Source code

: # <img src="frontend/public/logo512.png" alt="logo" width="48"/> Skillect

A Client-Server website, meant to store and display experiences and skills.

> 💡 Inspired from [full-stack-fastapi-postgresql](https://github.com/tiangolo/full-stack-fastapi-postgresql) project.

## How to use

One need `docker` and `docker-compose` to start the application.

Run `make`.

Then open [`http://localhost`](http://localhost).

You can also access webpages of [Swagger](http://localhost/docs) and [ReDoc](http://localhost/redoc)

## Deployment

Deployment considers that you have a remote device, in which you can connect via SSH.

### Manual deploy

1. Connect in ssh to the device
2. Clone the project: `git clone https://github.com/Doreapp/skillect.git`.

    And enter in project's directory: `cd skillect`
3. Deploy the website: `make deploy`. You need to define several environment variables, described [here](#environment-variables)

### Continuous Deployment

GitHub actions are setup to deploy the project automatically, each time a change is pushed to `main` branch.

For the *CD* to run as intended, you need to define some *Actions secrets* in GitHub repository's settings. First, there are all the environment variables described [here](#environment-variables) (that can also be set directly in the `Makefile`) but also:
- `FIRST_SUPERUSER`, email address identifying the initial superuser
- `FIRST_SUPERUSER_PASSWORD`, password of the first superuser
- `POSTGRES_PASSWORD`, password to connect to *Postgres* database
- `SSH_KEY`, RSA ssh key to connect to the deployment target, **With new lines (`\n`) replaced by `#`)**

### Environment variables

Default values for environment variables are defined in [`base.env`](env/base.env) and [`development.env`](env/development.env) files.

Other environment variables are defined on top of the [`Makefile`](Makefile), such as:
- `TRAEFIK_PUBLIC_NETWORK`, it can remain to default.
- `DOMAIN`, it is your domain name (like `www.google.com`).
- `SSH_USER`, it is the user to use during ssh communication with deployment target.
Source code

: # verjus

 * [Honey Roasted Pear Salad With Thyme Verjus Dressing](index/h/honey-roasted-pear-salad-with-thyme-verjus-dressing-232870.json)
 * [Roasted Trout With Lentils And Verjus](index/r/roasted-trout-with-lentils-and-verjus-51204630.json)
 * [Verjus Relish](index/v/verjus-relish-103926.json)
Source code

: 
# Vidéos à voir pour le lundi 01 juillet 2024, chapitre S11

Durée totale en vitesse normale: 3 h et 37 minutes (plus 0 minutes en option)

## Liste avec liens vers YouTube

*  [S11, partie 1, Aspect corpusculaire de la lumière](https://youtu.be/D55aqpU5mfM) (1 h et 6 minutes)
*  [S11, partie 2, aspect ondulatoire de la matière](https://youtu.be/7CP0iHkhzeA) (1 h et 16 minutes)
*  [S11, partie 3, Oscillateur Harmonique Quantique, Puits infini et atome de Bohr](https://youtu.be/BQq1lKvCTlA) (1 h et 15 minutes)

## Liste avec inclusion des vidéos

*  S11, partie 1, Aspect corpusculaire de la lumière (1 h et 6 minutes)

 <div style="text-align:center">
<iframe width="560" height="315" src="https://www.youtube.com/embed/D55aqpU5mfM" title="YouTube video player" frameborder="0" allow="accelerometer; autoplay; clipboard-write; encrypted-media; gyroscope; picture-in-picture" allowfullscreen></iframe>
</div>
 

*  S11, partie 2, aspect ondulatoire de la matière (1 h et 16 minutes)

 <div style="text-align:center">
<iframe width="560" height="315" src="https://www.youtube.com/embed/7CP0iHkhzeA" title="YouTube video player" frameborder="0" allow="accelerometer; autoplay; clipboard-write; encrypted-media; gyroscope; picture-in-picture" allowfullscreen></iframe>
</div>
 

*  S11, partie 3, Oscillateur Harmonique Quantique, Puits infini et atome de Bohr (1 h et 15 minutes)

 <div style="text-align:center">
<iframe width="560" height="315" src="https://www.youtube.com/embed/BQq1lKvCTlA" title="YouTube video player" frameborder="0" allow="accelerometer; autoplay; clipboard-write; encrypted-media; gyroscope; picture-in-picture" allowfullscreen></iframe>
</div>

* * *

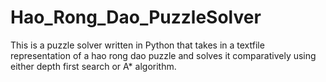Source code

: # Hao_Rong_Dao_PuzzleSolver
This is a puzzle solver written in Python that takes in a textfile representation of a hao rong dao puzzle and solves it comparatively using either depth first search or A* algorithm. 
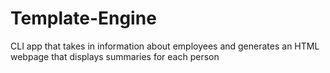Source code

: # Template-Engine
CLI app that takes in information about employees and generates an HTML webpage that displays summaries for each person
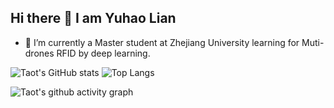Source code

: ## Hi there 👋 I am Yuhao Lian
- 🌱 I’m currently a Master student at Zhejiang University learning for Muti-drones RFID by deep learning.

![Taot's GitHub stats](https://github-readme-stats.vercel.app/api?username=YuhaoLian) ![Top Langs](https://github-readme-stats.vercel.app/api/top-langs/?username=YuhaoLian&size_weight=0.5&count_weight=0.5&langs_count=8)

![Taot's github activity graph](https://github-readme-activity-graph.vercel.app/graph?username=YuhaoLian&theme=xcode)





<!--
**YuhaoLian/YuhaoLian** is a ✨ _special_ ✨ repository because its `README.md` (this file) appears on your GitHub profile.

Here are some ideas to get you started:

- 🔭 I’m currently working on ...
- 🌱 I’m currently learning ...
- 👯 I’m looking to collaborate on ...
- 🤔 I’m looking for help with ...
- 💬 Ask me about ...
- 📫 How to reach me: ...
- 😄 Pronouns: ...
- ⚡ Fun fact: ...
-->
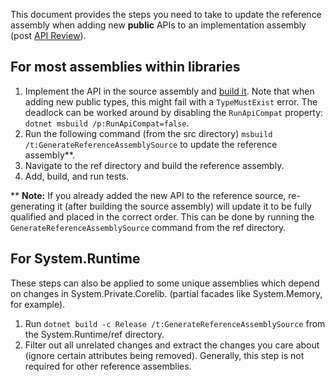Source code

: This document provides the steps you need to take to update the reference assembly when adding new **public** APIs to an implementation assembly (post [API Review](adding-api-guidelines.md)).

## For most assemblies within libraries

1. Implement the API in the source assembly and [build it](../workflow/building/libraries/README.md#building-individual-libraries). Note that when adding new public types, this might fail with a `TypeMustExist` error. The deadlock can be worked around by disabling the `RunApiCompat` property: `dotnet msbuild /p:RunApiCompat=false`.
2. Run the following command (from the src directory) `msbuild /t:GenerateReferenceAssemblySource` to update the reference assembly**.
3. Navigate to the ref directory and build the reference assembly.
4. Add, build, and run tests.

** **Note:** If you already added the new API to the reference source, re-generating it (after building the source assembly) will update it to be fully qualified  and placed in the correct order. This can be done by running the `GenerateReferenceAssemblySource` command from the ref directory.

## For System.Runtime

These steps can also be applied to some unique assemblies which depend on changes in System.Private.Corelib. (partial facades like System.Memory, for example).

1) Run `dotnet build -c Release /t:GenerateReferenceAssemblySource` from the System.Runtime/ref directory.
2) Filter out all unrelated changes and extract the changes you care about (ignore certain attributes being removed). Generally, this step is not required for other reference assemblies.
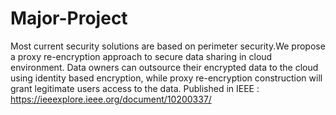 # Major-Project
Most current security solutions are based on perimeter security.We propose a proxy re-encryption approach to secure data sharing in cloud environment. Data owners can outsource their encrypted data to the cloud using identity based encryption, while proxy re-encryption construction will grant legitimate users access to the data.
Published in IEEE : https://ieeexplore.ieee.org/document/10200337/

---

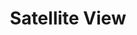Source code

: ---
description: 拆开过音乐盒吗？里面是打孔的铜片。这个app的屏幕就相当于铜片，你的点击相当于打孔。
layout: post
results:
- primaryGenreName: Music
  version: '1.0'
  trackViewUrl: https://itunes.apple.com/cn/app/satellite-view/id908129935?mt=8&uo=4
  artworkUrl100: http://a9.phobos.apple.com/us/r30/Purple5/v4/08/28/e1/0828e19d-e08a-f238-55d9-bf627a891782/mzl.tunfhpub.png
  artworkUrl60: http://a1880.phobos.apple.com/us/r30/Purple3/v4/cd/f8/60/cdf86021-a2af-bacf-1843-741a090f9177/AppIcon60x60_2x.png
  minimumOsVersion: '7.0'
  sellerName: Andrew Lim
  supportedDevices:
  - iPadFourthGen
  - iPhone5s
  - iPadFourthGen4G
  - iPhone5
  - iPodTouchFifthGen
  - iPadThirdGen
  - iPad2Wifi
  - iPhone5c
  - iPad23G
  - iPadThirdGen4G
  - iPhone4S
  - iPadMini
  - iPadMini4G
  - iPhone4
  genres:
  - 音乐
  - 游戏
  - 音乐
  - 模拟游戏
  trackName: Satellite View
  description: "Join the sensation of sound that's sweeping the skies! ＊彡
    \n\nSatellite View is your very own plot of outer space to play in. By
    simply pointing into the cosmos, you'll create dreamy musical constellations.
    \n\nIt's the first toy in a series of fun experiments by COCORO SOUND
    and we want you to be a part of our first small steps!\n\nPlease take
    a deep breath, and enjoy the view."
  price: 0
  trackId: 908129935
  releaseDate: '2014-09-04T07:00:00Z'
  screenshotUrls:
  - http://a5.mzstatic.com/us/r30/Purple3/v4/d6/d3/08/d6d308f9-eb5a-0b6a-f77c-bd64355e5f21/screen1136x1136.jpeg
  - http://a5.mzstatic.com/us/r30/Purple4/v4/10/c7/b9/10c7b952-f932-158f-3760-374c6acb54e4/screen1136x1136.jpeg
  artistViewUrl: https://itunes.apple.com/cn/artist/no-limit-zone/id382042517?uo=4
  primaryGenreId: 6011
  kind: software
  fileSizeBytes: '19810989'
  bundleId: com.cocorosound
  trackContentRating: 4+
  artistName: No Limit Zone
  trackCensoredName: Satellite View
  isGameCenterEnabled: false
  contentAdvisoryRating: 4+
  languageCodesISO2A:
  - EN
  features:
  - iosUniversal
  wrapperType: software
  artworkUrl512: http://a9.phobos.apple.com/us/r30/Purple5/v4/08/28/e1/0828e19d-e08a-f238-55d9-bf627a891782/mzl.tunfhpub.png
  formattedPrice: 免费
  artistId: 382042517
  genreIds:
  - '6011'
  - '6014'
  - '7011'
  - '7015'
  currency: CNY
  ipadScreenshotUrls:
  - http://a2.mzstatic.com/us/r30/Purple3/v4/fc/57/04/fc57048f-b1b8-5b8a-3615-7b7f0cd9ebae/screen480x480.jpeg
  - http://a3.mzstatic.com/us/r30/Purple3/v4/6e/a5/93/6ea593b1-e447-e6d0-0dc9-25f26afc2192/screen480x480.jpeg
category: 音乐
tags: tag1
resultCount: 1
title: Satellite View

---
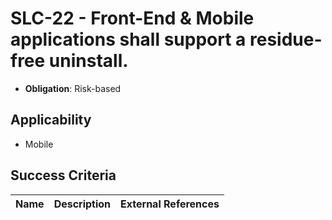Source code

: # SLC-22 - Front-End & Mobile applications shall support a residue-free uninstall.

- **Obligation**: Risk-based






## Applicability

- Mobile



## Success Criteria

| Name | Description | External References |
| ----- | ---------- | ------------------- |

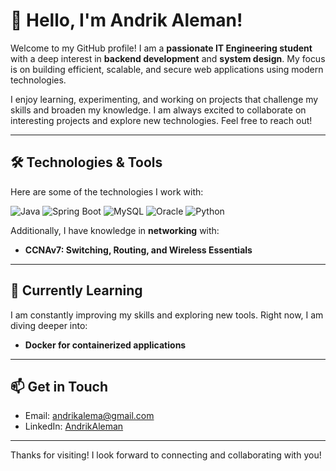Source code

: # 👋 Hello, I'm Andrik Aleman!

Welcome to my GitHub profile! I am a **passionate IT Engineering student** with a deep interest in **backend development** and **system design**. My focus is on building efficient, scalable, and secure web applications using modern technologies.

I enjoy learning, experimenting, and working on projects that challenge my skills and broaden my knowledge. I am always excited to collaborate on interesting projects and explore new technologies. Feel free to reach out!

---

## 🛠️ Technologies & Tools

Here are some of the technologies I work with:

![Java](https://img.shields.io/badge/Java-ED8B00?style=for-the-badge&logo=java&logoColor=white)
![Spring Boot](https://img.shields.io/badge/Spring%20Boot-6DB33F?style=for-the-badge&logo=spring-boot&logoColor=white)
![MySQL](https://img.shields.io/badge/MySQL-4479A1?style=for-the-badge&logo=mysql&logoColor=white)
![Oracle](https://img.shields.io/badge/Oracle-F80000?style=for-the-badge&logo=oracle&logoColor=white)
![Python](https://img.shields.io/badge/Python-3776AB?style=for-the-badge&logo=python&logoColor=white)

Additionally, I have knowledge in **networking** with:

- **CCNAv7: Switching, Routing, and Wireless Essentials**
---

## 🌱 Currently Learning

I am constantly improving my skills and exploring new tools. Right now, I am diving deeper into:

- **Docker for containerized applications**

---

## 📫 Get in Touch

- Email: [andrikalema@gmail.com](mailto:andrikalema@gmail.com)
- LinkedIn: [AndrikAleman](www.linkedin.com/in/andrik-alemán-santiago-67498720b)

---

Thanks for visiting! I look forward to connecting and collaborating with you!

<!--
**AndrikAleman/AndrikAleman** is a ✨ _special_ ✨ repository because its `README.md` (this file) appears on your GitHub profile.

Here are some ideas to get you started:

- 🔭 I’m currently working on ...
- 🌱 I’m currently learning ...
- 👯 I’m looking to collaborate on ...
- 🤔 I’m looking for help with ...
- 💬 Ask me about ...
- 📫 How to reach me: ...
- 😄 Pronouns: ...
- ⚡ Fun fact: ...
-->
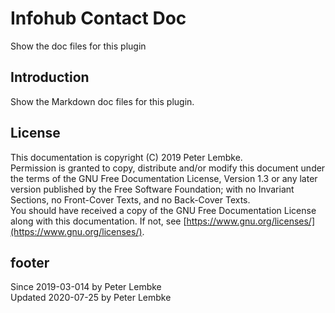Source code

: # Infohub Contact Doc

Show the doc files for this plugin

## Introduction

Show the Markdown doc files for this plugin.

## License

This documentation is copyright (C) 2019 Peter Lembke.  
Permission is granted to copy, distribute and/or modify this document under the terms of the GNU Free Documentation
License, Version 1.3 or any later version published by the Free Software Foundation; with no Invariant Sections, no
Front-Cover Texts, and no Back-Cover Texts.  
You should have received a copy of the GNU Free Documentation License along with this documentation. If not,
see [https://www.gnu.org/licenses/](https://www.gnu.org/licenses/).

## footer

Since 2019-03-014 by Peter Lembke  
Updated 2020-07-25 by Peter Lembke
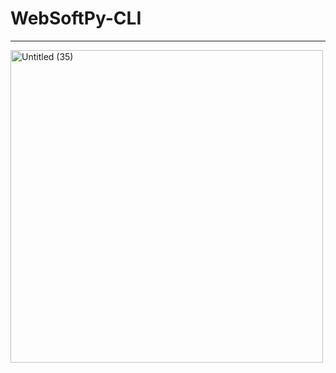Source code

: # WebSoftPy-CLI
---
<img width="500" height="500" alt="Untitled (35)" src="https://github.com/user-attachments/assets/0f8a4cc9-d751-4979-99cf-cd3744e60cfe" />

_WHAT YOU SHOULD DO_. Taking the material above as a whole, how many of its lines contain "like"? The reply should be that number alone.

_EXPECTED ANSWER_. 2